Shreyas Kulkarni

Zomato spot starring Musk, Messi, and Leo is another example of a brand taking creative liberty with generative AI

UpGrad recently took down a generative AI-driven post of Sundar Pichai after backlash and lack of consent.

That Zomato’s new generative AI-driven social media work – Elon Musk preparing chaat, Lionel Messi serving biryani at a restaurant, and Leonardo Di Caprio brewing chai – will find takers in the scroll-pause-like-share-resume scrolling audience of Instagram is a given.

What should instead catch notice is whether the brand took consent from the three famous people before juxtaposing their likeness in such situations using generative AI.

In another such instance of creative liberty with generative AI, media network Aaj Tak, for International Yoga Day on June 21st, posted photographs of world leaders such as US President Joe Biden, Canadian PM Justin Trudeau, and Australian prime minister Anthony Albanese performing yoga.

Edtech brand upGrad recently took down a post which used an AI-created photograph of Google chief Sundar Pichai and punned on his last name for its offerings; people panned it and wondered if Pichai consented to it.

“The ASCI code requires advertisers to not use names or references of individuals or institutions of repute without their express permission. Also, putting a disclaimer that essentially contradicts the representations made in the ad does not make it ok,” wrote ASCI secretary general Manisha Kapoor in a LinkedIn post referring upGrad’s now-deleted post.

One wonders if Zomato had seen how the upGrad story played out before publishing its video post.

An incentive for brands to use generative AI is not only the speed with which the intelligent machines spit out work, but a cost-benefit exists as well.

Also Read: Are ad-makers employing AI impetuously?
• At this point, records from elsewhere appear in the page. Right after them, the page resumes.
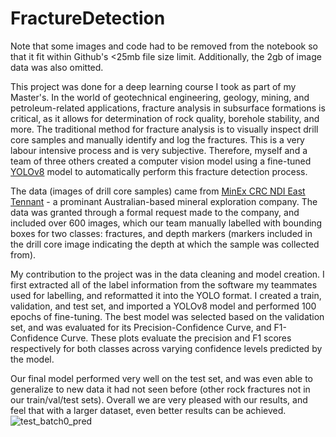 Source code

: # FractureDetection

Note that some images and code had to be removed from the notebook so that it fit within Github's <25mb file size limit. Additionally, the 2gb of image data was also omitted.

This project was done for a deep learning course I took as part of my Master's. In the world of geotechnical engineering, geology, mining, and petroleum-related applications, fracture analysis in subsurface formations is critical, as it allows for determination of rock quality, borehole stability, and more. The traditional method for fracture analysis is to visually inspect drill core samples and manually identify and log the fractures. This is a very labour intensive process and is very subjective. Therefore, myself and a team of three others created a computer vision model using a fine-tuned [YOLOv8](https://github.com/ultralytics/ultralytics) model to automatically perform this fracture detection process.

The data (images of drill core samples) came from [MinEx CRC NDI East Tennant](https://minexcrc.com.au/ndi-drilling-campaigns/) - a prominant Australian-based mineral exploration company. The data was granted through a formal request made to the company, and included over 600 images, which our team manually labelled with bounding boxes for two classes: fractures, and depth markers (markers included in the drill core image indicating the depth at which the sample was collected from).

My contribution to the project was in the data cleaning and model creation. I first extracted all of the label information from the software my teammates used for labelling, and reformatted it into the YOLO format. I created a train, validation, and test set, and imported a YOLOv8 model and performed 100 epochs of fine-tuning. The best model was selected based on the validation set, and was evaluated for its Precision-Confidence Curve, and F1-Confidence Curve. These plots evaluate the precision and F1 scores respectively for both classes across varying confidence levels predicted by the model. 

Our final model performed very well on the test set, and was even able to generalize to new data it had not seen before (other rock fractures not in our train/val/test sets). Overall we are very pleased with our results, and feel that with a larger dataset, even better results can be achieved.
![test_batch0_pred](https://github.com/WFERRIE/FractureDetection/assets/58156317/b7ee6dc9-8418-4f9b-b8de-baa61a23cfae)
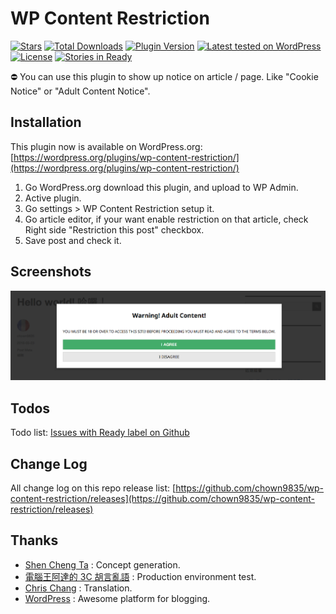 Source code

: # WP Content Restriction
[![Stars](https://img.shields.io/wordpress/plugin/r/wp-content-restriction.svg)](http://wordpress.org/plugins/wp-content-restriction/)
[![Total Downloads](https://img.shields.io/wordpress/plugin/dt/wp-content-restriction.svg)](http://wordpress.org/plugins/wp-content-restriction/)
[![Plugin Version](https://img.shields.io/wordpress/plugin/v/wp-content-restriction.svg)](https://wordpress.org/plugins/wp-content-restriction/)
[![Latest tested on WordPress](https://img.shields.io/wordpress/v/wp-content-restriction.svg)](https://wordpress.org/plugins/wp-content-restriction/)
[![License](https://img.shields.io/packagist/l/rilwis/wp-content-restriction.svg)](https://wordpress.org/plugins/wp-content-restriction/)
[![Stories in Ready](https://badge.waffle.io/kocpc/wp-content-restriction.svg?label=ready&title=Todo)](http://waffle.io/kocpc/wp-content-restriction)

⛔ You can use this plugin to show up notice on article / page. Like "Cookie Notice" or "Adult Content Notice".

## Installation
This plugin now is available on WordPress.org: [https://wordpress.org/plugins/wp-content-restriction/](https://wordpress.org/plugins/wp-content-restriction/)

1. Go WordPress.org download this plugin, and upload to WP Admin.
1. Active plugin.
1. Go settings > WP Content Restriction setup it.
1. Go article editor, if your want enable restriction on that article, check Right side "Restriction this post" checkbox.
1. Save post and check it.

## Screenshots
![Notice box](assets/screenshot-1.png)

## Todos
Todo list: [Issues with Ready label on Github](https://github.com/kocpc/wp-content-restriction/issues?q=is%3Aissue+is%3Aopen+label%3Aready)

## Change Log
All change log on this repo release list: [https://github.com/chown9835/wp-content-restriction/releases](https://github.com/chown9835/wp-content-restriction/releases)

## Thanks
* [Shen Cheng Ta](https://www.facebook.com/kocpc) : Concept generation.
* [電腦王阿達的 3C 胡言亂語](https://www.kocpc.com.tw) : Production environment test.
* [Chris Chang](https://github.com/chris1004tw) : Translation.
* [WordPress](https://wordpress.com/) : Awesome platform for blogging. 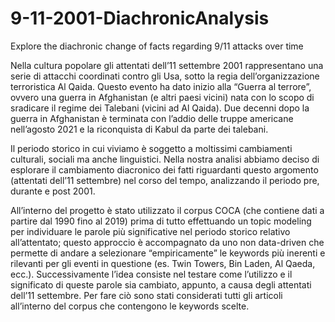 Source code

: # 9-11-2001-DiachronicAnalysis
Explore the diachronic change of facts regarding 9/11 attacks over time

Nella cultura popolare gli attentati dell’11 settembre 2001 rappresentano una serie di attacchi coordinati contro gli Usa, sotto la regia dell’organizzazione terroristica Al Qaida.
Questo evento ha dato inizio alla “Guerra al terrore”, ovvero una guerra in Afghanistan (e altri paesi vicini) nata con lo scopo di sradicare il regime dei Talebani (vicini ad Al Qaida). Due decenni dopo la guerra 
in Afghanistan è terminata con l’addio delle truppe americane nell’agosto 2021 e la riconquista di Kabul da parte dei talebani.

Il periodo storico in cui viviamo è soggetto a moltissimi cambiamenti culturali, sociali ma anche linguistici.
Nella nostra analisi abbiamo deciso di esplorare il cambiamento diacronico dei fatti riguardanti questo argomento (attentati dell’11 settembre) nel corso del tempo, analizzando il periodo pre, durante e post 2001.

All’interno del progetto è stato utilizzato il corpus COCA (che contiene dati a partire dal 1990 fino al 2019) prima di tutto effettuando un topic modeling per individuare le parole più significative
nel periodo storico relativo all’attentato; questo approccio è accompagnato da uno non data-driven che permette di andare a selezionare “empiricamente” le keywords più inerenti e rilevanti per 
gli eventi in questione (es. Twin Towers, Bin Laden, Al Qaeda, ecc.).
Successivamente l’idea consiste nel testare come l’utilizzo e il significato di queste parole sia cambiato, appunto, a causa degli attentati dell’11 settembre. Per fare ciò sono stati considerati
tutti gli articoli all’interno del corpus che contengono le keywords scelte.

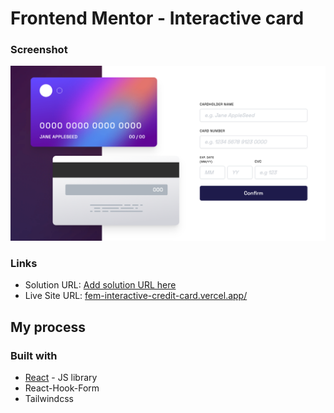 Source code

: # Frontend Mentor - Interactive card

### Screenshot

![](./screenshot.png)

### Links

- Solution URL: [Add solution URL here](https://your-solution-url.com)
- Live Site URL: [fem-interactive-credit-card.vercel.app/](https://fem-interactive-credit-card-form.vercel.app/)

## My process

### Built with

- [React](https://reactjs.org/) - JS library
- React-Hook-Form
- Tailwindcss

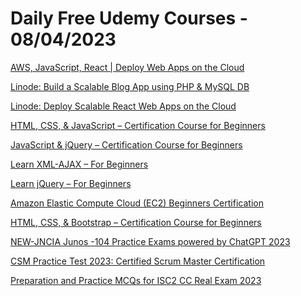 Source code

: # Daily Free Udemy Courses - 08/04/2023

[AWS, JavaScript, React | Deploy Web Apps on the Cloud](https://www.udemy.com/course/aws-javascript-react-deploy-web-apps-on-the-cloud/?couponCode=YOUACCEL13255)
[Linode: Build a Scalable Blog App using PHP & MySQL DB](https://www.udemy.com/course/linode-build-a-scalable-blog-app-using-php-mysql-db/?couponCode=YOUACCEL13255)
[Linode: Deploy Scalable React Web Apps on the Cloud](https://www.udemy.com/course/linode-deploy-scalable-react-web-apps-on-the-cloud/?couponCode=YOUACCEL13255)
[HTML, CSS, & JavaScript – Certification Course for Beginners](https://www.udemy.com/course/html-css-javascript-certification-course-for-beginners/?couponCode=YOUACCEL89560)
[JavaScript & jQuery – Certification Course for Beginners](https://www.udemy.com/course/javascript-jquery-certification-course-for-beginners/?couponCode=YOUACCEL89560)
[Learn XML-AJAX – For Beginners](https://www.udemy.com/course/learn-xml-ajax-for-beginners/?couponCode=YOUACCEL89560)
[Learn jQuery – For Beginners](https://www.udemy.com/course/learn-jquery-for-beginners/?couponCode=YOUACCEL89560)
[Amazon Elastic Compute Cloud (EC2) Beginners Certification](https://www.udemy.com/course/amazon-elastic-compute-cloud-ec2-beginners/?couponCode=YOUACCEL89560)
[HTML, CSS, & Bootstrap – Certification Course for Beginners](https://www.udemy.com/course/html-css-bootstrap-certification-course-for-beginners/?couponCode=YOUACCEL89560)
[NEW-JNCIA Junos -104 Practice Exams powered by ChatGPT 2023](https://www.udemy.com/course/new-jncia-junos-104-practice-exams-questions-and-answers/?couponCode=83C2607B49609BE37FB8)
[CSM Practice Test 2023: Certified Scrum Master Certification](https://www.udemy.com/course/scrum-alliance-scrum-master-certification-practice-tests/?couponCode=FREE-CSM-MOCK)
[Preparation and Practice MCQs for ISC2 CC Real Exam 2023](https://www.udemy.com/course/isc2-cc-real-exam-2023/?couponCode=3F9C77CB7B3D8BC5B0C7)

Last year, Byju’s, an edtech brand, agreed to pay about $5-7 million per year to Lionel Messi to bring him on board as a brand ambassador, as per The Hindu BusinessLine. Smartphone brand Micromax in 2013 brought on actor Hugh Jackman as an ambassador after shelling out top dollar.

Why spend all the money when one can type in a few prompts can do the trick?

Generative AI, despite its benefits and cons, still has an evil to defeat - Voyeurism.

People love celebrities; there has always been a voyeuristic fascination with the stars and what they’re doing in their everyday lives. It is the reason for the rise of paparazzi culture across the world.

Taken to its extreme right now is technology-driven deepfake that plasters celebrity faces in pornographic movies.

Last week VMLY&R and Virgin Journeys created a generative AI ad starring megastar Jennifer Lopez; users had to answer a few questions on the cruise ship’s website and receive a personalised invite from Lopez meant for the users or their friends or relatives.

“JenAI (Lopez’s AI avatar) has a built-in series of things she cannot say and a team of moderators to ensure nothing slips through the cracks via creative spelling or innuendo,” reported AdAge.  

Update (5 July 2023): Zomato has taken down the video from its social media channels.